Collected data
--- START ---

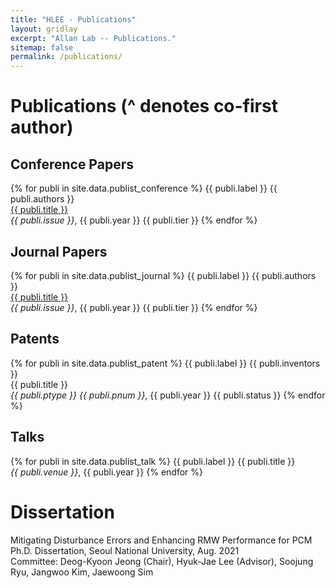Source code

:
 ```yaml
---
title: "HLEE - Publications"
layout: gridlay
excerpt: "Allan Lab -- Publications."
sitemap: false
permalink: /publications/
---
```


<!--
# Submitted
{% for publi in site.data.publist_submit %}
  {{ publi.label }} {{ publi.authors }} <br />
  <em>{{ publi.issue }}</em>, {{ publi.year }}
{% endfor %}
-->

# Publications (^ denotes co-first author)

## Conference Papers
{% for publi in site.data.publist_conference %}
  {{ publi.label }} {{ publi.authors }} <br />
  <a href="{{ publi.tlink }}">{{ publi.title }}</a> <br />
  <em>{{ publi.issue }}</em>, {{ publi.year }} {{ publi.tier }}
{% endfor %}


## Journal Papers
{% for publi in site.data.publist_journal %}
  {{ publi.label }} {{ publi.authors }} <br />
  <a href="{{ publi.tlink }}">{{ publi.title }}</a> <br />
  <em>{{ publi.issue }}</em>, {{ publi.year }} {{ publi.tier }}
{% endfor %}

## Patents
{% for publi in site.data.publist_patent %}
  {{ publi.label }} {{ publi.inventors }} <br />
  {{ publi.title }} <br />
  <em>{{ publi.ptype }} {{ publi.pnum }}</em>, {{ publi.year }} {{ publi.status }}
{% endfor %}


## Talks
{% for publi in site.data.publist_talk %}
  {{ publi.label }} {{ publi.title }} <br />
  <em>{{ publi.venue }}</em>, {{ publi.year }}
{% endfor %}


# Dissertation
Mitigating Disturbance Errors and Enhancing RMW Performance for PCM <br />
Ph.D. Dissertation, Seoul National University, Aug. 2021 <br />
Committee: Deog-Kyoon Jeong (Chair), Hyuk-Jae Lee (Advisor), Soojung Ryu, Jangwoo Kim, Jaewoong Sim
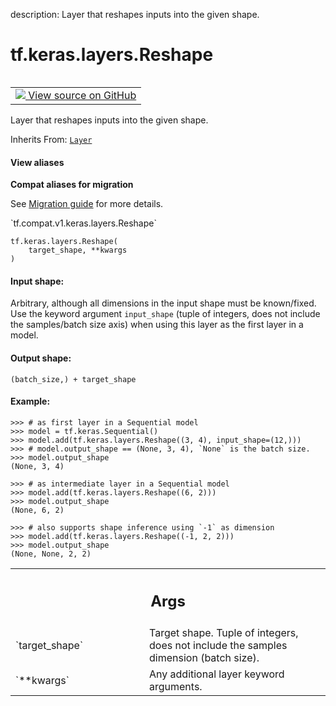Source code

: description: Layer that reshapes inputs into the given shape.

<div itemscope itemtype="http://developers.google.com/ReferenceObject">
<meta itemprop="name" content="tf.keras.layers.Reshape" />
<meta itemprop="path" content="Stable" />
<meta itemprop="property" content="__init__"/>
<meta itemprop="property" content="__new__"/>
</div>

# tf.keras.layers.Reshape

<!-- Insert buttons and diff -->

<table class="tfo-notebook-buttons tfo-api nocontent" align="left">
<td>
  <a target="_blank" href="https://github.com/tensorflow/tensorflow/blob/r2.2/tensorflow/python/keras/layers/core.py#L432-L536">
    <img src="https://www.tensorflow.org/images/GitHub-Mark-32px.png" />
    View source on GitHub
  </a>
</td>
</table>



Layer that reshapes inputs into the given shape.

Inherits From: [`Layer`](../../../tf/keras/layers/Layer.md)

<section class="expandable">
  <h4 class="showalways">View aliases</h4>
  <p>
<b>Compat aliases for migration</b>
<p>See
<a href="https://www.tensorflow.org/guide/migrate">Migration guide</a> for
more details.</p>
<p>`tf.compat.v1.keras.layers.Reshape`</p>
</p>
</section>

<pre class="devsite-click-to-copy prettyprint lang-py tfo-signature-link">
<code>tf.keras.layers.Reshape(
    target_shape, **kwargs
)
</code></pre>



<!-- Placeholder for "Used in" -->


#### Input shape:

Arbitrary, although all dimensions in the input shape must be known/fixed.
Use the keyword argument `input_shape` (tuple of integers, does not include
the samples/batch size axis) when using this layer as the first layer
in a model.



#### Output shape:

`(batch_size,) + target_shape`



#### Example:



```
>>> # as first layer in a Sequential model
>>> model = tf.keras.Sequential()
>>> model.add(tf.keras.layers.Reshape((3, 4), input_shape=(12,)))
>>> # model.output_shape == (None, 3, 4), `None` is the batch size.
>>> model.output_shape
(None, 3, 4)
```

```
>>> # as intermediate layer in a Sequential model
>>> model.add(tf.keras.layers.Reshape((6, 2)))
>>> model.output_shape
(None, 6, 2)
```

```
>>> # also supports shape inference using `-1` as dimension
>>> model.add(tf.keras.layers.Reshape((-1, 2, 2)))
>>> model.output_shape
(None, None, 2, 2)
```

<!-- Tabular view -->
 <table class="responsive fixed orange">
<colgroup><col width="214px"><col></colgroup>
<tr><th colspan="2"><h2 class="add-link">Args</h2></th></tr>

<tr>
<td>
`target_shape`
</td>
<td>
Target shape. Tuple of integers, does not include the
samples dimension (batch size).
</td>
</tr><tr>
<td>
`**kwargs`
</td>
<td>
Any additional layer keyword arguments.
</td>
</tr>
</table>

--- END ---

## Work task
Could you please return the entries above exactly, minus the pictures?

## Expected answer
Source code

:
 ```yaml
---
title: "HLEE - Publications"
layout: gridlay
excerpt: "Allan Lab -- Publications."
sitemap: false
permalink: /publications/
---
```


<!--
# Submitted
{% for publi in site.data.publist_submit %}
  {{ publi.label }} {{ publi.authors }} <br />
  <em>{{ publi.issue }}</em>, {{ publi.year }}
{% endfor %}
-->

# Publications (^ denotes co-first author)

## Conference Papers
{% for publi in site.data.publist_conference %}
  {{ publi.label }} {{ publi.authors }} <br />
  <a href="{{ publi.tlink }}">{{ publi.title }}</a> <br />
  <em>{{ publi.issue }}</em>, {{ publi.year }} {{ publi.tier }}
{% endfor %}


## Journal Papers
{% for publi in site.data.publist_journal %}
  {{ publi.label }} {{ publi.authors }} <br />
  <a href="{{ publi.tlink }}">{{ publi.title }}</a> <br />
  <em>{{ publi.issue }}</em>, {{ publi.year }} {{ publi.tier }}
{% endfor %}

## Patents
{% for publi in site.data.publist_patent %}
  {{ publi.label }} {{ publi.inventors }} <br />
  {{ publi.title }} <br />
  <em>{{ publi.ptype }} {{ publi.pnum }}</em>, {{ publi.year }} {{ publi.status }}
{% endfor %}


## Talks
{% for publi in site.data.publist_talk %}
  {{ publi.label }} {{ publi.title }} <br />
  <em>{{ publi.venue }}</em>, {{ publi.year }}
{% endfor %}


# Dissertation
Mitigating Disturbance Errors and Enhancing RMW Performance for PCM <br />
Ph.D. Dissertation, Seoul National University, Aug. 2021 <br />
Committee: Deog-Kyoon Jeong (Chair), Hyuk-Jae Lee (Advisor), Soojung Ryu, Jangwoo Kim, Jaewoong Sim
Source code

: description: Layer that reshapes inputs into the given shape.

<div itemscope itemtype="http://developers.google.com/ReferenceObject">
<meta itemprop="name" content="tf.keras.layers.Reshape" />
<meta itemprop="path" content="Stable" />
<meta itemprop="property" content="__init__"/>
<meta itemprop="property" content="__new__"/>
</div>

# tf.keras.layers.Reshape

<!-- Insert buttons and diff -->

<table class="tfo-notebook-buttons tfo-api nocontent" align="left">
<td>
  <a target="_blank" href="https://github.com/tensorflow/tensorflow/blob/r2.2/tensorflow/python/keras/layers/core.py#L432-L536">
    <img src="https://www.tensorflow.org/images/GitHub-Mark-32px.png" />
    View source on GitHub
  </a>
</td>
</table>



Layer that reshapes inputs into the given shape.

Inherits From: [`Layer`](../../../tf/keras/layers/Layer.md)

<section class="expandable">
  <h4 class="showalways">View aliases</h4>
  <p>
<b>Compat aliases for migration</b>
<p>See
<a href="https://www.tensorflow.org/guide/migrate">Migration guide</a> for
more details.</p>
<p>`tf.compat.v1.keras.layers.Reshape`</p>
</p>
</section>

<pre class="devsite-click-to-copy prettyprint lang-py tfo-signature-link">
<code>tf.keras.layers.Reshape(
    target_shape, **kwargs
)
</code></pre>



<!-- Placeholder for "Used in" -->


#### Input shape:

Arbitrary, although all dimensions in the input shape must be known/fixed.
Use the keyword argument `input_shape` (tuple of integers, does not include
the samples/batch size axis) when using this layer as the first layer
in a model.



#### Output shape:

`(batch_size,) + target_shape`



#### Example:



```
>>> # as first layer in a Sequential model
>>> model = tf.keras.Sequential()
>>> model.add(tf.keras.layers.Reshape((3, 4), input_shape=(12,)))
>>> # model.output_shape == (None, 3, 4), `None` is the batch size.
>>> model.output_shape
(None, 3, 4)
```

```
>>> # as intermediate layer in a Sequential model
>>> model.add(tf.keras.layers.Reshape((6, 2)))
>>> model.output_shape
(None, 6, 2)
```

```
>>> # also supports shape inference using `-1` as dimension
>>> model.add(tf.keras.layers.Reshape((-1, 2, 2)))
>>> model.output_shape
(None, None, 2, 2)
```

<!-- Tabular view -->
 <table class="responsive fixed orange">
<colgroup><col width="214px"><col></colgroup>
<tr><th colspan="2"><h2 class="add-link">Args</h2></th></tr>

<tr>
<td>
`target_shape`
</td>
<td>
Target shape. Tuple of integers, does not include the
samples dimension (batch size).
</td>
</tr><tr>
<td>
`**kwargs`
</td>
<td>
Any additional layer keyword arguments.
</td>
</tr>
</table>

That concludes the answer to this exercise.